RECORDS FOR THE TASK: Begin
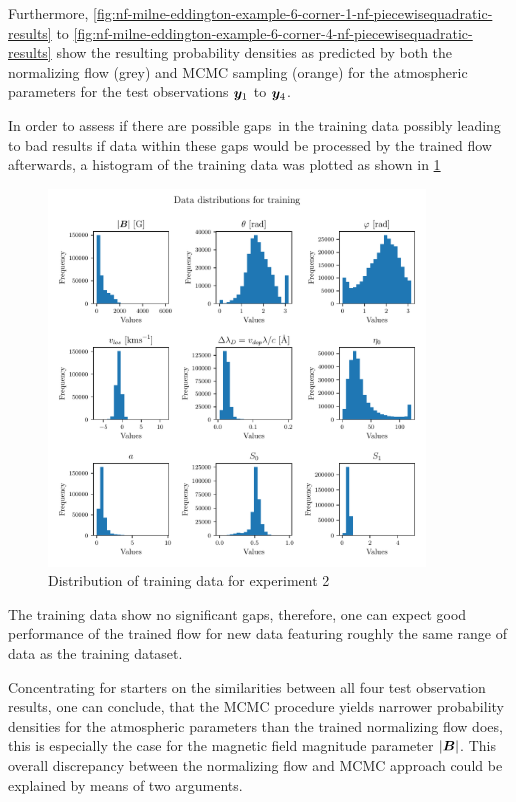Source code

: \documentclass[a4paper,12pt]{report}
\begin{document}
Furthermore, \cref{fig:nf-milne-eddington-example-6-corner-1-nf-piecewisequadratic-results} to \cref{fig:nf-milne-eddington-example-6-corner-4-nf-piecewisequadratic-results} show the resulting probability densities as predicted by both the normalizing flow (grey) and MCMC sampling (orange) for the atmospheric parameters for the test observations $\bm{y}_1$ to $\bm{y}_4$.

In order to assess if there are possible \flqq gaps\frqq\ in the training data possibly leading to bad results if data within these gaps would be processed by the trained flow afterwards, a histogram of the training data was plotted as shown in \cref{fig:nf-milne-eddington-example-6-datadistributiontraining-nflows-piecewisequadratic}
\begin{figure}[h]
\centering
\includegraphics[width=10cm]{figures/nf-milne-eddington-example-6-datadistributiontraining-nflows-piecewisequadratic.pdf}
\caption{Distribution of training data for experiment 2}
\label{fig:nf-milne-eddington-example-6-datadistributiontraining-nflows-piecewisequadratic}
\end{figure}
The training data show no significant gaps, therefore, one can expect good performance of the trained flow for new data featuring roughly the same range of data as the training dataset.

Concentrating for starters on the similarities between all four test observation results, one can conclude, that the MCMC procedure yields narrower probability densities for the atmospheric parameters than the trained normalizing flow does, this is especially the case for the magnetic field magnitude parameter $|\bm{B}|$. This overall discrepancy between the normalizing flow and MCMC approach could be explained by means of two arguments. 
\end{document}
RECORDS FOR THE TASK: End
- [WHAT THE TASK REQUIRES]
Send back the data above verbatim, leaving out its pictures.

- [ANSWER FOR THE TASK]
Source code

: \documentclass[a4paper,12pt]{report}
\begin{document}
Furthermore, \cref{fig:nf-milne-eddington-example-6-corner-1-nf-piecewisequadratic-results} to \cref{fig:nf-milne-eddington-example-6-corner-4-nf-piecewisequadratic-results} show the resulting probability densities as predicted by both the normalizing flow (grey) and MCMC sampling (orange) for the atmospheric parameters for the test observations $\bm{y}_1$ to $\bm{y}_4$.

In order to assess if there are possible \flqq gaps\frqq\ in the training data possibly leading to bad results if data within these gaps would be processed by the trained flow afterwards, a histogram of the training data was plotted as shown in \cref{fig:nf-milne-eddington-example-6-datadistributiontraining-nflows-piecewisequadratic}
\begin{figure}[h]
\centering
\includegraphics[width=10cm]{figures/nf-milne-eddington-example-6-datadistributiontraining-nflows-piecewisequadratic.pdf}
\caption{Distribution of training data for experiment 2}
\label{fig:nf-milne-eddington-example-6-datadistributiontraining-nflows-piecewisequadratic}
\end{figure}
The training data show no significant gaps, therefore, one can expect good performance of the trained flow for new data featuring roughly the same range of data as the training dataset.

Concentrating for starters on the similarities between all four test observation results, one can conclude, that the MCMC procedure yields narrower probability densities for the atmospheric parameters than the trained normalizing flow does, this is especially the case for the magnetic field magnitude parameter $|\bm{B}|$. This overall discrepancy between the normalizing flow and MCMC approach could be explained by means of two arguments. 
\end{document}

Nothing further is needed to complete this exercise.